Problem description
Among the entries below, one stretch runs from the line that contains "### Setup Guide" through the line that contains "### Questions? <a". Repeat that stretch exactly, ends included, and only that.

##############################

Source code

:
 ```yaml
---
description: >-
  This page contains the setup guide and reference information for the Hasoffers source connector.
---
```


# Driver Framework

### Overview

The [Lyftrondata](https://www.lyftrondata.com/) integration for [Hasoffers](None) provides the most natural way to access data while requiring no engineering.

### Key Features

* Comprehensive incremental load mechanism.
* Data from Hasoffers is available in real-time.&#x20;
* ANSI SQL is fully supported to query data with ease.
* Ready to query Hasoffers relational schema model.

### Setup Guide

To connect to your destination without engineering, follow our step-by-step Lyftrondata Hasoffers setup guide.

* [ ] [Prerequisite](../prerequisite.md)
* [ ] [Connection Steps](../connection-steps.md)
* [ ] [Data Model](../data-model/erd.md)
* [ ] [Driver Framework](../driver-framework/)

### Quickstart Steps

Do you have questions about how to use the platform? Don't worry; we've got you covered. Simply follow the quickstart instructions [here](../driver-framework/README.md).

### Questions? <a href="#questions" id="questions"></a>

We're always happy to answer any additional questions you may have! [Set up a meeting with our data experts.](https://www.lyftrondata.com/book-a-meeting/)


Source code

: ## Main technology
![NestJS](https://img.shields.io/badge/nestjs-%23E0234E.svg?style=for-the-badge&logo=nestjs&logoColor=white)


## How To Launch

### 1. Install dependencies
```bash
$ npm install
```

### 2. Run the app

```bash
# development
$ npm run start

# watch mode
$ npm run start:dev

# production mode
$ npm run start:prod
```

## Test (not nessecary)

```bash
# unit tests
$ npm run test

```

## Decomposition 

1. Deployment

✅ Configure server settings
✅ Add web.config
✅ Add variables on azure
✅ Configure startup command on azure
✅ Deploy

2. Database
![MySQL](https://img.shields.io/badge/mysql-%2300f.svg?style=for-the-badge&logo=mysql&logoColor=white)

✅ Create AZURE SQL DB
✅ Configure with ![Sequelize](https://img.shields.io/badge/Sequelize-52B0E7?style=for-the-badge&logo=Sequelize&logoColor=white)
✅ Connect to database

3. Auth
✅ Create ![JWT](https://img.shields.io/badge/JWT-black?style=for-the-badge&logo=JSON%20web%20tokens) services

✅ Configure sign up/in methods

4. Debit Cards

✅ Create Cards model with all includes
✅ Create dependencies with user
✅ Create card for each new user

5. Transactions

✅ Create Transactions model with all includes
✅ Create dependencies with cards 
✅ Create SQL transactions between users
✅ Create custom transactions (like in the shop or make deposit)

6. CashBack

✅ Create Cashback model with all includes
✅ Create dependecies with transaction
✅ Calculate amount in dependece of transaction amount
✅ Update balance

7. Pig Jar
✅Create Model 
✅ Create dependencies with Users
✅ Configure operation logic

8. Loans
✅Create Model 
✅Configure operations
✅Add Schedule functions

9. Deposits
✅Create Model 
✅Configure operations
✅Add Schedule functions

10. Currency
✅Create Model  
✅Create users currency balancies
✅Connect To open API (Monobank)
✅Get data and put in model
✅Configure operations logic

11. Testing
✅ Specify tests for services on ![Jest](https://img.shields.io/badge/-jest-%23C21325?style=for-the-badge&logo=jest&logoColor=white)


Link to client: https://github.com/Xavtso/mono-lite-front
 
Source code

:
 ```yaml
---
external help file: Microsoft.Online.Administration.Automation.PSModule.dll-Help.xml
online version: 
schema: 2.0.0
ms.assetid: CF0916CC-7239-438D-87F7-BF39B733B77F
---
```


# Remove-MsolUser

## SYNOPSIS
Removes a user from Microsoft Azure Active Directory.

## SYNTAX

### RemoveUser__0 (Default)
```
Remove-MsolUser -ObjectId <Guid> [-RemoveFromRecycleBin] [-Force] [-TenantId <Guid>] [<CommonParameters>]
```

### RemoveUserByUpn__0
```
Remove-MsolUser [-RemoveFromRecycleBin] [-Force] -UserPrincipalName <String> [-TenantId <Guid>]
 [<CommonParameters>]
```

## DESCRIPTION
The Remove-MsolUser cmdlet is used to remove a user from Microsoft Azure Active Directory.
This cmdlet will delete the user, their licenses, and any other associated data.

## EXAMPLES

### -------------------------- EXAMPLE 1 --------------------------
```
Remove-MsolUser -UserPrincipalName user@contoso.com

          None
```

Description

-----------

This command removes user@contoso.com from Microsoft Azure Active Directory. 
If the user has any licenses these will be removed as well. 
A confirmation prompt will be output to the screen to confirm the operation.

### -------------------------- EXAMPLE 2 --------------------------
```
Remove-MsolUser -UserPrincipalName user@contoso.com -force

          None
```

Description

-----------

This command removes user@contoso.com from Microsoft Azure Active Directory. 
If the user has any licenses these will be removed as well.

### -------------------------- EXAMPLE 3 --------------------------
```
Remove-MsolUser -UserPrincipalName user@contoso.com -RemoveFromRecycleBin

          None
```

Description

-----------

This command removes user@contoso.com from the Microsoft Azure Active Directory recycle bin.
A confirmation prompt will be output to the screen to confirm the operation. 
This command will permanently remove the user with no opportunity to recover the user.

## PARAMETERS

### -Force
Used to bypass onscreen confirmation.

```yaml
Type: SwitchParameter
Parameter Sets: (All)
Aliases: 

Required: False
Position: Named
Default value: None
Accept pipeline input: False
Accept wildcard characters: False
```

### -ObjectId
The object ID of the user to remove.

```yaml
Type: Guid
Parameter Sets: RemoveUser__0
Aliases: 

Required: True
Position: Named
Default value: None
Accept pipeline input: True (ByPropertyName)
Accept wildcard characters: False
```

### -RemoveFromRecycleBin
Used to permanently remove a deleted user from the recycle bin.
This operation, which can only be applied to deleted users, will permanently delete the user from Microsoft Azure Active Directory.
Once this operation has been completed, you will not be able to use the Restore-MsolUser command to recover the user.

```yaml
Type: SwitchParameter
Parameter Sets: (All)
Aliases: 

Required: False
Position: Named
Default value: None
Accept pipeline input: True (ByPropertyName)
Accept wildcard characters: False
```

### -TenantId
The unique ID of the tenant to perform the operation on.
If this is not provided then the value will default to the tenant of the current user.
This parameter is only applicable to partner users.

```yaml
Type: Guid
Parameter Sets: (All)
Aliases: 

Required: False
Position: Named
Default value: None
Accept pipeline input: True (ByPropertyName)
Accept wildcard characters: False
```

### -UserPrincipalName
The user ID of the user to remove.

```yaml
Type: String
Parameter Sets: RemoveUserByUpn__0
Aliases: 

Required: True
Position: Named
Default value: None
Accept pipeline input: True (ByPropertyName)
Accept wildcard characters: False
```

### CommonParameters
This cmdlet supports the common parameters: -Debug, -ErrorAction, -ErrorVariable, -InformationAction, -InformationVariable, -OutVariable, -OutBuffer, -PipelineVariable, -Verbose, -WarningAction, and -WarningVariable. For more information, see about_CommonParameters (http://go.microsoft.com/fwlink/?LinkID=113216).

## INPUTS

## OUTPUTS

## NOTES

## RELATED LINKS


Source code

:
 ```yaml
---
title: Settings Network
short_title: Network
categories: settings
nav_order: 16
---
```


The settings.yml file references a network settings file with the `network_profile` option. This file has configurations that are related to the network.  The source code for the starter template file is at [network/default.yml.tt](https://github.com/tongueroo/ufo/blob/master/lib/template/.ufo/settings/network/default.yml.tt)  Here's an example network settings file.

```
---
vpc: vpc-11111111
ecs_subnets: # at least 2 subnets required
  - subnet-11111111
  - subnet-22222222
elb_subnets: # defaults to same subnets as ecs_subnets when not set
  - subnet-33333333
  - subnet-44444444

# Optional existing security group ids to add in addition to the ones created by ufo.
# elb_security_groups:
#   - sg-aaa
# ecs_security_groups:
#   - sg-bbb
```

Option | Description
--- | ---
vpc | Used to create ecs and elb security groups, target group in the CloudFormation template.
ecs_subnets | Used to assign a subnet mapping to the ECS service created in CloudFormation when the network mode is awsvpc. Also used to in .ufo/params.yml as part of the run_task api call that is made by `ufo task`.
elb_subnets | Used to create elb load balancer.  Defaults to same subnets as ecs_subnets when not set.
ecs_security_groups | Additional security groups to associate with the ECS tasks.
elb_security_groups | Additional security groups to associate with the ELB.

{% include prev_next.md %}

##############################

Solved exercise
### Setup Guide

To connect to your destination without engineering, follow our step-by-step Lyftrondata Hasoffers setup guide.

* [ ] [Prerequisite](../prerequisite.md)
* [ ] [Connection Steps](../connection-steps.md)
* [ ] [Data Model](../data-model/erd.md)
* [ ] [Driver Framework](../driver-framework/)

### Quickstart Steps

Do you have questions about how to use the platform? Don't worry; we've got you covered. Simply follow the quickstart instructions [here](../driver-framework/README.md).

### Questions? <a href="#questions" id="questions"></a>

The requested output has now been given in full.